I have checked the xgboost.py file. The original code is:

def port_xgboost(clf, tmp_file=None, **kwargs):
    if tmp_file is None:
        with NamedTemporaryFile('w+', suffix='.json', encoding='utf-8') as tmp:
            clf.save_model(tmp.name)
            tmp.seek(0)
            decoded = json.load(tmp)
    else:
        clf.save_model(tmp_file)

        with open(tmp_file, encoding='utf-8') as file:
            decoded = json.load(file)

    trees = [format_tree(tree) for tree in decoded['learner']['gradient_booster']['model']['trees']]

    return jinja('xgboost/xgboost.jinja', {
        'n_classes': int(decoded['learner']['learner_model_param']['num_class']),
        'trees': trees,
    }, {
        'classname': 'XGBClassifier'
    }, **kwargs)

SOLUTION: By removing the None from: def port_xgboost(clf, tmp_file=None, **kwargs):

The user can then specify the None in their python script if they would prefer (and if it works) a temp file in APPDATA/LOCAL or they can actually specify the directory with the file ending in .json: print(port(xgb, tmp_file = "C:\\Users\\*username*\\Desktop\\test.json")))

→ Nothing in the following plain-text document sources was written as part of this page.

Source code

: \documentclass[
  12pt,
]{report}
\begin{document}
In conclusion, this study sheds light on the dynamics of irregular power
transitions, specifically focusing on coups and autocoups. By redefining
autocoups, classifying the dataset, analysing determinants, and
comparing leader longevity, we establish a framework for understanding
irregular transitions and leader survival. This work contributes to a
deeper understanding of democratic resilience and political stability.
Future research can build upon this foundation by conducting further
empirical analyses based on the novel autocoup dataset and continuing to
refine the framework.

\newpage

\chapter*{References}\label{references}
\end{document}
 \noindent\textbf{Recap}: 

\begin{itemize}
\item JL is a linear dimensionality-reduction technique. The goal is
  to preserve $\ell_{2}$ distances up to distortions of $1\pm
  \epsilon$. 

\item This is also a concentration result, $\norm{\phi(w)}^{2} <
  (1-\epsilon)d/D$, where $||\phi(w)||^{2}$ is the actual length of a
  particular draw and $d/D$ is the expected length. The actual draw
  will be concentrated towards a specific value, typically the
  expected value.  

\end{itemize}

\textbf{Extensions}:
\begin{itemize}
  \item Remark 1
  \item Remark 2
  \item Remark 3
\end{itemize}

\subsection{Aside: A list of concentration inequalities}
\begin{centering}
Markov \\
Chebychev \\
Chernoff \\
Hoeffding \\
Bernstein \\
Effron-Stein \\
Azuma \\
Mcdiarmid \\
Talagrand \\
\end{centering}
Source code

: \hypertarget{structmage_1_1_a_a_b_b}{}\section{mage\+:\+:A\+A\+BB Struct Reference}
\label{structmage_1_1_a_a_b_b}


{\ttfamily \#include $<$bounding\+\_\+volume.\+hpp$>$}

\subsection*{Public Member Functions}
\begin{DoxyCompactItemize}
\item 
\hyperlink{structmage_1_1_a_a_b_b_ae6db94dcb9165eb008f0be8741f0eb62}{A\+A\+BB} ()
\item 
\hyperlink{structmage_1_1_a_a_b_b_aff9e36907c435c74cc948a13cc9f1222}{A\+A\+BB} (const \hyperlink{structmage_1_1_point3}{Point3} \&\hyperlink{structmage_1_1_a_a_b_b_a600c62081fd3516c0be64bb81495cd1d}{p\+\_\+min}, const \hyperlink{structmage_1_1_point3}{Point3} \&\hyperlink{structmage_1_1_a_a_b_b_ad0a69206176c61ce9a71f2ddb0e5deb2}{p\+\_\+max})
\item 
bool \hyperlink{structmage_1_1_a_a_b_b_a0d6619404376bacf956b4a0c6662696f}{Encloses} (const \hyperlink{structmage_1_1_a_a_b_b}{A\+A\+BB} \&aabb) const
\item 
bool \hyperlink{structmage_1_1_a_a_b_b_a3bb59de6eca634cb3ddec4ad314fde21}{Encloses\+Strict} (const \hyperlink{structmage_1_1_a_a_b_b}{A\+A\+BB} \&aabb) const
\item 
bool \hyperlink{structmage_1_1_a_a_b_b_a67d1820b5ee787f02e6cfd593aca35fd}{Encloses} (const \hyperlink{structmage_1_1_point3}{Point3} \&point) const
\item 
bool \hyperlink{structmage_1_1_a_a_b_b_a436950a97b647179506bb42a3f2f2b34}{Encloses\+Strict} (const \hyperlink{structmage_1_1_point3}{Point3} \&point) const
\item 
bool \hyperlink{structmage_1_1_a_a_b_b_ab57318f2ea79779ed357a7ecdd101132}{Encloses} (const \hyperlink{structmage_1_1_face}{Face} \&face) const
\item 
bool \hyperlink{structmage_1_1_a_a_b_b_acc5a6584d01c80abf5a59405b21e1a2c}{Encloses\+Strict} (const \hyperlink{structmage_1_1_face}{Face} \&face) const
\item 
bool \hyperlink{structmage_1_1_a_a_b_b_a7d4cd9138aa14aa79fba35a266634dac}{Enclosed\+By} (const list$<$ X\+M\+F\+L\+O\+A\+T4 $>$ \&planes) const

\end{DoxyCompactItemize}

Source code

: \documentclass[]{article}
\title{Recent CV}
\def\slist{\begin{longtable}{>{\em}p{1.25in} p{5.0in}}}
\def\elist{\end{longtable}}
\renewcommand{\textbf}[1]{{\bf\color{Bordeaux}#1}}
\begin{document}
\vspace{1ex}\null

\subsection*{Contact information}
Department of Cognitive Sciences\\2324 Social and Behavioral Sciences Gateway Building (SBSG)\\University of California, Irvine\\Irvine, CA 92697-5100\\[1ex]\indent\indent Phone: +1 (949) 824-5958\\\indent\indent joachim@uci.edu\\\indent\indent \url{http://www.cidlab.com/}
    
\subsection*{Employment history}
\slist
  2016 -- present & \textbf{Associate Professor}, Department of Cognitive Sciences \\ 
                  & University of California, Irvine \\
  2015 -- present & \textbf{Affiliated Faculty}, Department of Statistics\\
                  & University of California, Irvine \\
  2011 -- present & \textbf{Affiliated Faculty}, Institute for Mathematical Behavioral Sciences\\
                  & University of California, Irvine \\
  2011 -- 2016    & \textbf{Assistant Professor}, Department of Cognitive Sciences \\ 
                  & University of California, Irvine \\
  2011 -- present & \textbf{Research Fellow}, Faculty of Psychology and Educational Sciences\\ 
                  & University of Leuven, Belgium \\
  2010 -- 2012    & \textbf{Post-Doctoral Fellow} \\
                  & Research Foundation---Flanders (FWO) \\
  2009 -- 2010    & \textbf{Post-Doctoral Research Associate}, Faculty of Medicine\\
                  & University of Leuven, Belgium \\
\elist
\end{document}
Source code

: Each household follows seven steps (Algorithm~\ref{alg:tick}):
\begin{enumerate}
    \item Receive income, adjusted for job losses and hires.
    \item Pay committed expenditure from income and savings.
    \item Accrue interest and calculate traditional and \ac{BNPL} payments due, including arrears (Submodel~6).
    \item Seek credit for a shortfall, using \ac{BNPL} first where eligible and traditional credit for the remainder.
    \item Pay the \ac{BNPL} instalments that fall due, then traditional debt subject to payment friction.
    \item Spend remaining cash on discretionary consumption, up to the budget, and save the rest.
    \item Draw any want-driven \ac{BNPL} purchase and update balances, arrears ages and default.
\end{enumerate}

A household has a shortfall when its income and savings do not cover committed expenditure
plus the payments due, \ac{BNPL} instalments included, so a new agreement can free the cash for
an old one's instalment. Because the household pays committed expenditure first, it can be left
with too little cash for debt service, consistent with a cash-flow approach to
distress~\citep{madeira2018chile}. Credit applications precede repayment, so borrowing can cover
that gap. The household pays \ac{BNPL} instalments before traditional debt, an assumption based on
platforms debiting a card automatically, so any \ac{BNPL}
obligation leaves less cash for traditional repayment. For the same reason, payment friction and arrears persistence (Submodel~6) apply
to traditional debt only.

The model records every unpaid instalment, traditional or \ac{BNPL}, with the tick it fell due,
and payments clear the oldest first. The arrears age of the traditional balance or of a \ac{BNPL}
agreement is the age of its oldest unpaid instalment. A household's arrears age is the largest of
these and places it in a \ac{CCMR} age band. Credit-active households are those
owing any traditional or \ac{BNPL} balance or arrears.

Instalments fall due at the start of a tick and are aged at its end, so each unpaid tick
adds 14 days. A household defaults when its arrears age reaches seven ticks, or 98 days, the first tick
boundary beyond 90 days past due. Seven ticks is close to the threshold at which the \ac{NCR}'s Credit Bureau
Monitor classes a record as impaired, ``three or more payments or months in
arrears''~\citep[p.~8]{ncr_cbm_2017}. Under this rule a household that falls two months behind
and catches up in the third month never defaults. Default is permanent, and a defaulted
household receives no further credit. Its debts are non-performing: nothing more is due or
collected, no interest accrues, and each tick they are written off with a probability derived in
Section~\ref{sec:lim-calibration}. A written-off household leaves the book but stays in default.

And they can use the code exemplified for the DecisionTree/RandomForest to create a .h file:

with open('XGBoostClassifier.h', 'w') as file:
    file.write(port(xgb, tmp_file = "C:\\Users\\*username*\\Desktop\\test.json"))

Please update the library and add the documentation for the temp file/specified location.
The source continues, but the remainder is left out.